Icebreaker: Tongue Twisters
For today's icebreaker, we will be taking a look at Tongue Twisters! We are going to practice our speaking skills to improve our English pronunciation. As you are reading, pay attention to the way your mouth is moving, what your lips are doing, and where your tongue is positioned.
This exercise will be challenging... but also very fun.
You will attempt to read each word slowly at first to practice proper pronunciation. Consider the number of syllables each word has.

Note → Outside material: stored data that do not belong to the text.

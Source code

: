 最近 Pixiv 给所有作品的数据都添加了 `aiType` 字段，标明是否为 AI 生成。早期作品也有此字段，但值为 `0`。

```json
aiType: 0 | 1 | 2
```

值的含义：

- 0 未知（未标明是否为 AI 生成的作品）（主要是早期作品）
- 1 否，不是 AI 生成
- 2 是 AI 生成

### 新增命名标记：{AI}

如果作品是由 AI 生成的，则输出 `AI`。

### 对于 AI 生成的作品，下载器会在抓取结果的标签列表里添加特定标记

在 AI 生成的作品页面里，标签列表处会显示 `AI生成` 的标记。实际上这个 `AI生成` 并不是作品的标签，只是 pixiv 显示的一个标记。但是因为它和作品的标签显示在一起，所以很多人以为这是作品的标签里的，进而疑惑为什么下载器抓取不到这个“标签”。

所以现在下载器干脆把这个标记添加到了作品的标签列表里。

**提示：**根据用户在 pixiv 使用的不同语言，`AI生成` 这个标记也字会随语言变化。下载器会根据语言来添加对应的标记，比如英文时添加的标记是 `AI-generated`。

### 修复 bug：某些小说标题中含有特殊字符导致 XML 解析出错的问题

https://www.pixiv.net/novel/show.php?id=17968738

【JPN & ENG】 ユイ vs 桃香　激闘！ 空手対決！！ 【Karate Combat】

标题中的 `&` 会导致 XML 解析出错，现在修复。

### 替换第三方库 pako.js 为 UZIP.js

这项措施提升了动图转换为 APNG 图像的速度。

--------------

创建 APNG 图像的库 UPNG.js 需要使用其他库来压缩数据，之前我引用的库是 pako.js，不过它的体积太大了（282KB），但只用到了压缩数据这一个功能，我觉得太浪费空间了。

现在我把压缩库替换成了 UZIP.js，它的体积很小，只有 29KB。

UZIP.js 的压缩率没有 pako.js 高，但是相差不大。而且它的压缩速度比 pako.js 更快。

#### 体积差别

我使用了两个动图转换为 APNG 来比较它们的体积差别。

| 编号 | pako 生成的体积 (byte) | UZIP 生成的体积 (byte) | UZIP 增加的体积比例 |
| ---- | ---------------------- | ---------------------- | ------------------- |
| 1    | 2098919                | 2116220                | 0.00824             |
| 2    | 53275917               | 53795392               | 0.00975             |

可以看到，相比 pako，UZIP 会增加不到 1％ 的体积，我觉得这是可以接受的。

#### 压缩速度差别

When you are ready, try to read the Tongue Twister as fast as you can!
The Tongue Twisters:
- The thirty-three thieves thought that they thrilled the throne throughout Thursday.
- Something in a thirty-acre thermal thicket of thorns and thistles thumped and thundered threatening the three-D thoughts of Matthew the thug – although, theatrically, it was only the thirteen-thousand thistles and thorns through the underneath of his thigh that the thirty-year-old thug thought of that morning.
- Peter Piper picked a peck of pickled peppers
A peck of pickled peppers Peter Piper picked
If Peter Piper picked a peck of pickled peppers
Where’s the peck of pickled peppers Peter Piper picked? - If you must cross a course cross cow across a crowded cow crossing, cross the cross coarse cow across the crowded cow crossing carefully.
- How can a clam cram in a clear cream can?
- She sells seashells by the seashore.
- Why were Rory the warrior and Roger the worrier reared wrongly near a woeful, rural brewery?
Vowel Based Tongue Twisters:
Eddie edited Earl’s easy music.
Gooey gopher guts.
Excited executioner exercising his excising powers excessively.
Annie ate eight Arctic apples.
An orange oval spooks the odd operative.
An awful aardvark and an aching ape ate an antelope.